__REQUIREMENT__:
With the pictures left out, retype exactly the lines below starting at the line that contains "# MyGoals App" and ending at the line that contains "To execute the program:\".

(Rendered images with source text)
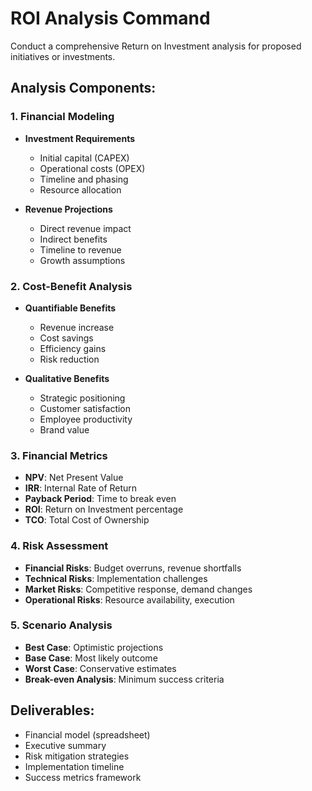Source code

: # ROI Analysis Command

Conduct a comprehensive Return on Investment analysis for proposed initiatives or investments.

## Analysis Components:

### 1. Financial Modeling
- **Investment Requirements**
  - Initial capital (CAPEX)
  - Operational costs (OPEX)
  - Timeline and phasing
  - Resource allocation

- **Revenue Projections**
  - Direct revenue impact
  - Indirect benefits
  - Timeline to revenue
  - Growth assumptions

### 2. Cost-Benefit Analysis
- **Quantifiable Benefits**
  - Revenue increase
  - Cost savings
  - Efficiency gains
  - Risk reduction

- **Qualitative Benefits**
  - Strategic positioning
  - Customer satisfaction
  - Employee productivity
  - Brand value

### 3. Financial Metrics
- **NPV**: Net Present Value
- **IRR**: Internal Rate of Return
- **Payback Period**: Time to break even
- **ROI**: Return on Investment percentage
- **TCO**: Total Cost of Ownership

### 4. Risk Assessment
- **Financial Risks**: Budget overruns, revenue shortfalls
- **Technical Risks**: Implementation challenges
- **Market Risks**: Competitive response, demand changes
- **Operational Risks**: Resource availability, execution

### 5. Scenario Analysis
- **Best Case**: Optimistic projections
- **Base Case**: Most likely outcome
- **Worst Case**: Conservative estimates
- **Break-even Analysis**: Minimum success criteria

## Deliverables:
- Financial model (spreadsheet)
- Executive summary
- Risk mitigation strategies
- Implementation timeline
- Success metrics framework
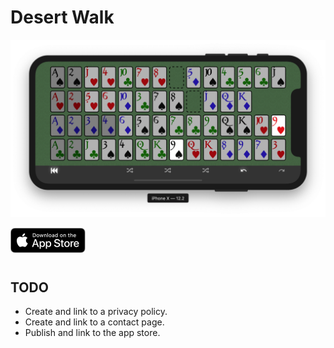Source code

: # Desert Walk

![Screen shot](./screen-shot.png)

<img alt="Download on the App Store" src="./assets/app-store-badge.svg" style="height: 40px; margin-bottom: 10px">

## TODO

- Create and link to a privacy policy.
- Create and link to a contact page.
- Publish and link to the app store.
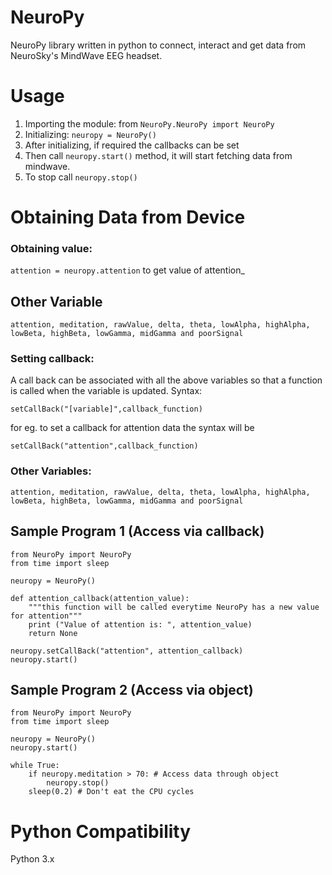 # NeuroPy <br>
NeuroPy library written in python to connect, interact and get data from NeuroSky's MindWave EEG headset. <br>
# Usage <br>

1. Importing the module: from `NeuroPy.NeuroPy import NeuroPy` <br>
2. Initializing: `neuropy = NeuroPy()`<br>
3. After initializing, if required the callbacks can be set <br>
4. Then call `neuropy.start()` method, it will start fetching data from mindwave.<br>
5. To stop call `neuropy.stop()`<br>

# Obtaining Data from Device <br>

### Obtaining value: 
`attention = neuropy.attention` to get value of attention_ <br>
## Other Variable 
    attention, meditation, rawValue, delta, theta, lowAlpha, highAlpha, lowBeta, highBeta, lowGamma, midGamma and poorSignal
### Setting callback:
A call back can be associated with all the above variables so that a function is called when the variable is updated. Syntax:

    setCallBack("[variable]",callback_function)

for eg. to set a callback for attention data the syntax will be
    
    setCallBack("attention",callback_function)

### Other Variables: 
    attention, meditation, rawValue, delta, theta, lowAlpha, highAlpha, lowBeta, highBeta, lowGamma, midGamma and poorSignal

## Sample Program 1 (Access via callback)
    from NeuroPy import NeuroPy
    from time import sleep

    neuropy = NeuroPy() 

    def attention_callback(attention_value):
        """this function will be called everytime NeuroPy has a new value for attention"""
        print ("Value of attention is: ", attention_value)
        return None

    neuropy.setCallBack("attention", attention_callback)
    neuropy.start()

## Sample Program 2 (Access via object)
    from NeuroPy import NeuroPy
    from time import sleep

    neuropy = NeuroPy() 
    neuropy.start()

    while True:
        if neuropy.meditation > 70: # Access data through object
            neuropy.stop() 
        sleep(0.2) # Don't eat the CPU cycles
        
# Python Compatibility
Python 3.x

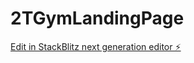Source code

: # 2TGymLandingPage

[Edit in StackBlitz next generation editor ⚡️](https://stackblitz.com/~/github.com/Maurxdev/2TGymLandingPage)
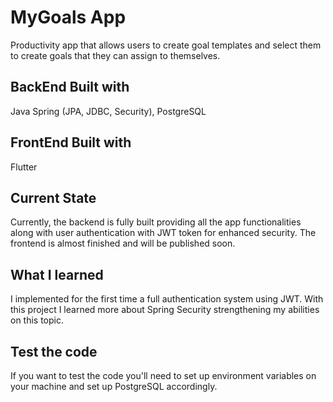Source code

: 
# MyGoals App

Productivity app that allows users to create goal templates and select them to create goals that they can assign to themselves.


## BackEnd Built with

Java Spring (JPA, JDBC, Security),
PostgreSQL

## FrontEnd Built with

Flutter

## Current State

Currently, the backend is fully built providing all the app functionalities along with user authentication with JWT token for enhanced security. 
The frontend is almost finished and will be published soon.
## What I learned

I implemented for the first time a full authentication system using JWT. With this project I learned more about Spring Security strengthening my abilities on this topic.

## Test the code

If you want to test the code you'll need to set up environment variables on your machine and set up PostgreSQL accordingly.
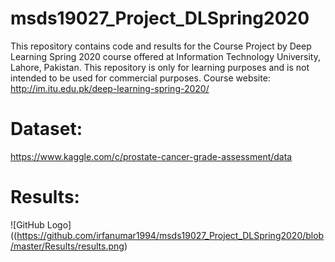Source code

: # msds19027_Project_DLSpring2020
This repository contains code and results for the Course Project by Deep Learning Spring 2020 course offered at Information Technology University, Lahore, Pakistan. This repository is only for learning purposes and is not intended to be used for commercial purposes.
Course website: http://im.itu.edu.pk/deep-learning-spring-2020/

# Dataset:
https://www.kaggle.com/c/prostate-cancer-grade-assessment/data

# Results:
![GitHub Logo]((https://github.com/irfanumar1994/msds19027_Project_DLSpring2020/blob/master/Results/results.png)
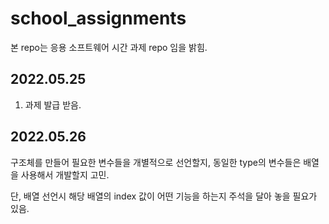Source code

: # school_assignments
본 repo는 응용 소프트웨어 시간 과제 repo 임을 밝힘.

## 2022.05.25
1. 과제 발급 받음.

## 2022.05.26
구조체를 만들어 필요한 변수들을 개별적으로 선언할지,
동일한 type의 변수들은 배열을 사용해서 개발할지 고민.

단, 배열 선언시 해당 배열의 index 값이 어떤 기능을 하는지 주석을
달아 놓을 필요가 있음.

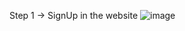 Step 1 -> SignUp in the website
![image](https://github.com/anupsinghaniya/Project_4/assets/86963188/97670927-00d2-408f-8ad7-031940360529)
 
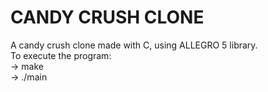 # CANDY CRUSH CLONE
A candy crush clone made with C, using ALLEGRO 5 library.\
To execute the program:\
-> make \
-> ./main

__SOLUTION TO THE PROBLEM__:
# MyGoals App

Productivity app that allows users to create goal templates and select them to create goals that they can assign to themselves.


## BackEnd Built with

Java Spring (JPA, JDBC, Security),
PostgreSQL

## FrontEnd Built with

Flutter

## Current State

Currently, the backend is fully built providing all the app functionalities along with user authentication with JWT token for enhanced security. 
The frontend is almost finished and will be published soon.
## What I learned

I implemented for the first time a full authentication system using JWT. With this project I learned more about Spring Security strengthening my abilities on this topic.

## Test the code

If you want to test the code you'll need to set up environment variables on your machine and set up PostgreSQL accordingly.
Source code

: # msds19027_Project_DLSpring2020
This repository contains code and results for the Course Project by Deep Learning Spring 2020 course offered at Information Technology University, Lahore, Pakistan. This repository is only for learning purposes and is not intended to be used for commercial purposes.
Course website: http://im.itu.edu.pk/deep-learning-spring-2020/

# Dataset:
https://www.kaggle.com/c/prostate-cancer-grade-assessment/data

# Results:
![GitHub Logo]((https://github.com/irfanumar1994/msds19027_Project_DLSpring2020/blob/master/Results/results.png)
Source code

: # school_assignments
본 repo는 응용 소프트웨어 시간 과제 repo 임을 밝힘.

## 2022.05.25
1. 과제 발급 받음.

## 2022.05.26
구조체를 만들어 필요한 변수들을 개별적으로 선언할지,
동일한 type의 변수들은 배열을 사용해서 개발할지 고민.

단, 배열 선언시 해당 배열의 index 값이 어떤 기능을 하는지 주석을
달아 놓을 필요가 있음.

 Step 1 -> SignUp in the website
![image](https://github.com/anupsinghaniya/Project_4/assets/86963188/97670927-00d2-408f-8ad7-031940360529)
 
 # CANDY CRUSH CLONE
A candy crush clone made with C, using ALLEGRO 5 library.\
To execute the program:\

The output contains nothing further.